I spent some time this week reviewing the Office for Students Strategy 2018 to 2021 and their business plan for 2019-20 in preparation for a meeting on Friday morning.
One thing that I noticed was the target to Launch and oversee a ‘what works’ centre, Transforming Access and Student Outcomes in Higher Education.
The Centre for Transforming Access and Student Outcomes in Higher Education (TASO) will use evidence and evaluation to understand and show how higher education contributes to social justice and mobility. TASO will exist as an independent hub for higher education professionals to access leading research, toolkits, evaluation techniques and more, to help widen participation and improve equality across the student lifecycle.
It made me think about how this could be done, how it will probably be done and what the actual impact will be.
I tweeted out about the Jisc Futures R&D quarterly learnings webinar for summer 2019
R&D quarterly learnings webinar – This is the third in a series of update webinars for Jisc members to discuss the progress of our R&D work and share what we are learning during our projects.https://t.co/lG7XoFZ7g5
We had a debrief about the Agile Implementation Workshop I helped run last week.
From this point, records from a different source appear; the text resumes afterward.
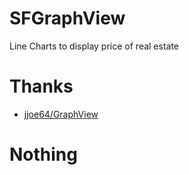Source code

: # SFGraphView
Line Charts to display price of real estate
# Thanks
* [jjoe64/GraphView](https://github.com/jjoe64/GraphView)
# Nothing
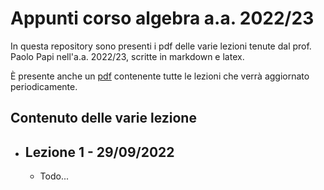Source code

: # Appunti corso algebra a.a. 2022/23

In questa repository sono presenti i pdf delle varie lezioni tenute dal prof. Paolo Papi nell'a.a. 2022/23, scritte in markdown e latex.

È presente anche un [pdf](./AppuntiAlgebraCompleti.pdf) contenente tutte le lezioni che verrà aggiornato periodicamente.

## Contenuto delle varie lezione
+ ## Lezione 1 - 29/09/2022
  + Todo...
One outcome from this workshop was to run a knowledge call or workshop on using Jira for projects and business processes.
I spent part of Friday, clearing the inbox, reviewing my scrum boards and planning work for next week.
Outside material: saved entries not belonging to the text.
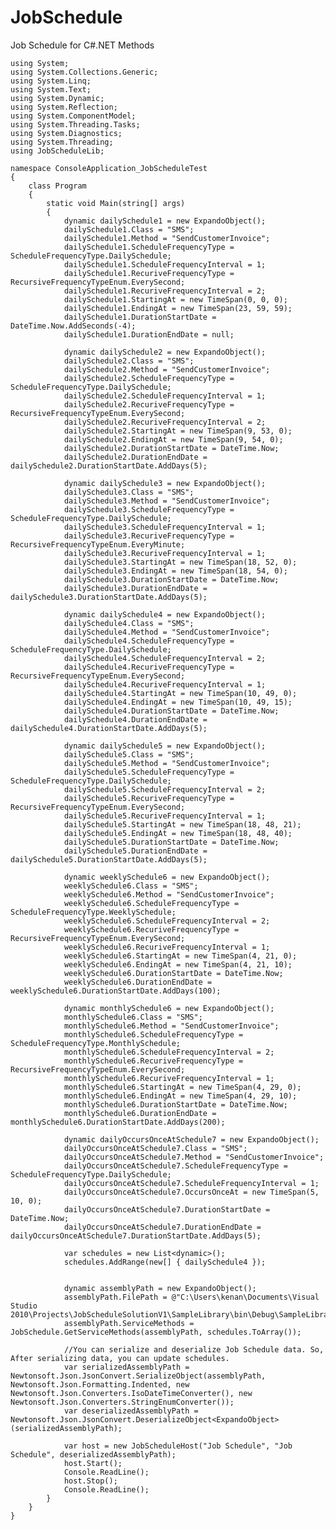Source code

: JobSchedule
===========

Job Schedule for C#.NET Methods

    using System;
    using System.Collections.Generic;
    using System.Linq;
    using System.Text;
    using System.Dynamic;
    using System.Reflection;
    using System.ComponentModel;
    using System.Threading.Tasks;
    using System.Diagnostics;
    using System.Threading;
    using JobScheduleLib;

    namespace ConsoleApplication_JobScheduleTest
    {
        class Program
        {
            static void Main(string[] args)
            {
                dynamic dailySchedule1 = new ExpandoObject();
                dailySchedule1.Class = "SMS";
                dailySchedule1.Method = "SendCustomerInvoice";
                dailySchedule1.ScheduleFrequencyType = ScheduleFrequencyType.DailySchedule;
                dailySchedule1.ScheduleFrequencyInterval = 1;
                dailySchedule1.RecuriveFrequencyType = RecursiveFrequencyTypeEnum.EverySecond;
                dailySchedule1.RecuriveFrequencyInterval = 2;
                dailySchedule1.StartingAt = new TimeSpan(0, 0, 0);
                dailySchedule1.EndingAt = new TimeSpan(23, 59, 59);
                dailySchedule1.DurationStartDate = DateTime.Now.AddSeconds(-4);
                dailySchedule1.DurationEndDate = null;

                dynamic dailySchedule2 = new ExpandoObject();
                dailySchedule2.Class = "SMS";
                dailySchedule2.Method = "SendCustomerInvoice";
                dailySchedule2.ScheduleFrequencyType = ScheduleFrequencyType.DailySchedule;
                dailySchedule2.ScheduleFrequencyInterval = 1;
                dailySchedule2.RecuriveFrequencyType = RecursiveFrequencyTypeEnum.EverySecond;
                dailySchedule2.RecuriveFrequencyInterval = 2;
                dailySchedule2.StartingAt = new TimeSpan(9, 53, 0);
                dailySchedule2.EndingAt = new TimeSpan(9, 54, 0);
                dailySchedule2.DurationStartDate = DateTime.Now;
                dailySchedule2.DurationEndDate = dailySchedule2.DurationStartDate.AddDays(5);

                dynamic dailySchedule3 = new ExpandoObject();
                dailySchedule3.Class = "SMS";
                dailySchedule3.Method = "SendCustomerInvoice";
                dailySchedule3.ScheduleFrequencyType = ScheduleFrequencyType.DailySchedule;
                dailySchedule3.ScheduleFrequencyInterval = 1;
                dailySchedule3.RecuriveFrequencyType = RecursiveFrequencyTypeEnum.EveryMinute;
                dailySchedule3.RecuriveFrequencyInterval = 1;
                dailySchedule3.StartingAt = new TimeSpan(18, 52, 0);
                dailySchedule3.EndingAt = new TimeSpan(18, 54, 0);
                dailySchedule3.DurationStartDate = DateTime.Now;
                dailySchedule3.DurationEndDate = dailySchedule3.DurationStartDate.AddDays(5);

                dynamic dailySchedule4 = new ExpandoObject();
                dailySchedule4.Class = "SMS";
                dailySchedule4.Method = "SendCustomerInvoice";
                dailySchedule4.ScheduleFrequencyType = ScheduleFrequencyType.DailySchedule;
                dailySchedule4.ScheduleFrequencyInterval = 2;
                dailySchedule4.RecuriveFrequencyType = RecursiveFrequencyTypeEnum.EverySecond;
                dailySchedule4.RecuriveFrequencyInterval = 1;
                dailySchedule4.StartingAt = new TimeSpan(10, 49, 0);
                dailySchedule4.EndingAt = new TimeSpan(10, 49, 15);
                dailySchedule4.DurationStartDate = DateTime.Now;
                dailySchedule4.DurationEndDate = dailySchedule4.DurationStartDate.AddDays(5);

                dynamic dailySchedule5 = new ExpandoObject();
                dailySchedule5.Class = "SMS";
                dailySchedule5.Method = "SendCustomerInvoice";
                dailySchedule5.ScheduleFrequencyType = ScheduleFrequencyType.DailySchedule;
                dailySchedule5.ScheduleFrequencyInterval = 2;
                dailySchedule5.RecuriveFrequencyType = RecursiveFrequencyTypeEnum.EverySecond;
                dailySchedule5.RecuriveFrequencyInterval = 1;
                dailySchedule5.StartingAt = new TimeSpan(18, 48, 21);
                dailySchedule5.EndingAt = new TimeSpan(18, 48, 40);
                dailySchedule5.DurationStartDate = DateTime.Now;
                dailySchedule5.DurationEndDate = dailySchedule5.DurationStartDate.AddDays(5);

                dynamic weeklySchedule6 = new ExpandoObject();
                weeklySchedule6.Class = "SMS";
                weeklySchedule6.Method = "SendCustomerInvoice";
                weeklySchedule6.ScheduleFrequencyType = ScheduleFrequencyType.WeeklySchedule;
                weeklySchedule6.ScheduleFrequencyInterval = 2;
                weeklySchedule6.RecuriveFrequencyType = RecursiveFrequencyTypeEnum.EverySecond;
                weeklySchedule6.RecuriveFrequencyInterval = 1;
                weeklySchedule6.StartingAt = new TimeSpan(4, 21, 0);
                weeklySchedule6.EndingAt = new TimeSpan(4, 21, 10);
                weeklySchedule6.DurationStartDate = DateTime.Now;
                weeklySchedule6.DurationEndDate = weeklySchedule6.DurationStartDate.AddDays(100);

                dynamic monthlySchedule6 = new ExpandoObject();
                monthlySchedule6.Class = "SMS";
                monthlySchedule6.Method = "SendCustomerInvoice";
                monthlySchedule6.ScheduleFrequencyType = ScheduleFrequencyType.MonthlySchedule;
                monthlySchedule6.ScheduleFrequencyInterval = 2;
                monthlySchedule6.RecuriveFrequencyType = RecursiveFrequencyTypeEnum.EverySecond;
                monthlySchedule6.RecuriveFrequencyInterval = 1;
                monthlySchedule6.StartingAt = new TimeSpan(4, 29, 0);
                monthlySchedule6.EndingAt = new TimeSpan(4, 29, 10);
                monthlySchedule6.DurationStartDate = DateTime.Now;
                monthlySchedule6.DurationEndDate = monthlySchedule6.DurationStartDate.AddDays(200);

                dynamic dailyOccursOnceAtSchedule7 = new ExpandoObject();
                dailyOccursOnceAtSchedule7.Class = "SMS";
                dailyOccursOnceAtSchedule7.Method = "SendCustomerInvoice";
                dailyOccursOnceAtSchedule7.ScheduleFrequencyType = ScheduleFrequencyType.DailySchedule;
                dailyOccursOnceAtSchedule7.ScheduleFrequencyInterval = 1;
                dailyOccursOnceAtSchedule7.OccursOnceAt = new TimeSpan(5, 10, 0);
                dailyOccursOnceAtSchedule7.DurationStartDate = DateTime.Now;
                dailyOccursOnceAtSchedule7.DurationEndDate = dailyOccursOnceAtSchedule7.DurationStartDate.AddDays(5);

                var schedules = new List<dynamic>();
                schedules.AddRange(new[] { dailySchedule4 });


                dynamic assemblyPath = new ExpandoObject();
                assemblyPath.FilePath = @"C:\Users\kenan\Documents\Visual Studio 2010\Projects\JobScheduleSolutionV1\SampleLibrary\bin\Debug\SampleLibrary.dll";
                assemblyPath.ServiceMethods = JobSchedule.GetServiceMethods(assemblyPath, schedules.ToArray());

                //You can serialize and deserialize Job Schedule data. So, After serializing data, you can update schedules.
                var serializedAssemblyPath = Newtonsoft.Json.JsonConvert.SerializeObject(assemblyPath, Newtonsoft.Json.Formatting.Indented, new Newtonsoft.Json.Converters.IsoDateTimeConverter(), new Newtonsoft.Json.Converters.StringEnumConverter());
                var deserializedAssemblyPath = Newtonsoft.Json.JsonConvert.DeserializeObject<ExpandoObject>(serializedAssemblyPath);

                var host = new JobScheduleHost("Job Schedule", "Job Schedule", deserializedAssemblyPath);
                host.Start();
                Console.ReadLine();
                host.Stop();
                Console.ReadLine();
            }
        }
    }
A shorter week this week, due to the Easter holiday weekend, so the week started on a Tuesday.
I spent some time reflecting and reviewing some initial discovery work that Lawrie was doing on the emergence of new communication tools and platforms. He is looking at the impact on teaching practices and the student experience, as well as what Jisc could do in this space.
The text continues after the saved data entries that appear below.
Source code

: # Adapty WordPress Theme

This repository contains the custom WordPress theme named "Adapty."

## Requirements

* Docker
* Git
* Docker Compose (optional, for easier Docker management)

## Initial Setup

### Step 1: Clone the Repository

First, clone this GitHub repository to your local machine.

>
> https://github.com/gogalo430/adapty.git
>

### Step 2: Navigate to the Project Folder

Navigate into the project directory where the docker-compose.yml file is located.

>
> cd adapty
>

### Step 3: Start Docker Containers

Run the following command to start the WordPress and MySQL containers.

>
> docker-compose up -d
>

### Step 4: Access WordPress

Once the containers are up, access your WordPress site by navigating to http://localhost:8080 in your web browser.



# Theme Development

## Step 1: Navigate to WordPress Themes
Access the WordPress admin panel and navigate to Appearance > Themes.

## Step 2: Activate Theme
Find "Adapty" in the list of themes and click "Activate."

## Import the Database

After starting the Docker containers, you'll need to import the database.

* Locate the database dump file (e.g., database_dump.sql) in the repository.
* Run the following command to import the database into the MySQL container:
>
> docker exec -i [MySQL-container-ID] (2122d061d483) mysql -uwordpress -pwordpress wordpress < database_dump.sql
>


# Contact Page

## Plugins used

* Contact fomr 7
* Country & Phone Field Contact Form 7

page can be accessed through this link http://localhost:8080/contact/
I attended an update on how the project was going that is looking at how Jisc can influence the influencers.
Though I have left the Intelligent Campus project I still have some interest in that space. One aspect is voice assistants, tools such as Siri, Google Now, Cortana and Alexa. I noticed some recent news articles in this space and wrote a blog post about one of the articles.
Back in January I presented at the Data Matters conference about the Intelligent Campus, I found out on Tuesday that I had been allocated an action: James Clay (Head of higher education and student experience) should work with the relevant members of the M5 group to prepare a proposal for the next Data Matters Conference. So I spent some time reviewing what this entails. The next Data Matters will take place in January 2020.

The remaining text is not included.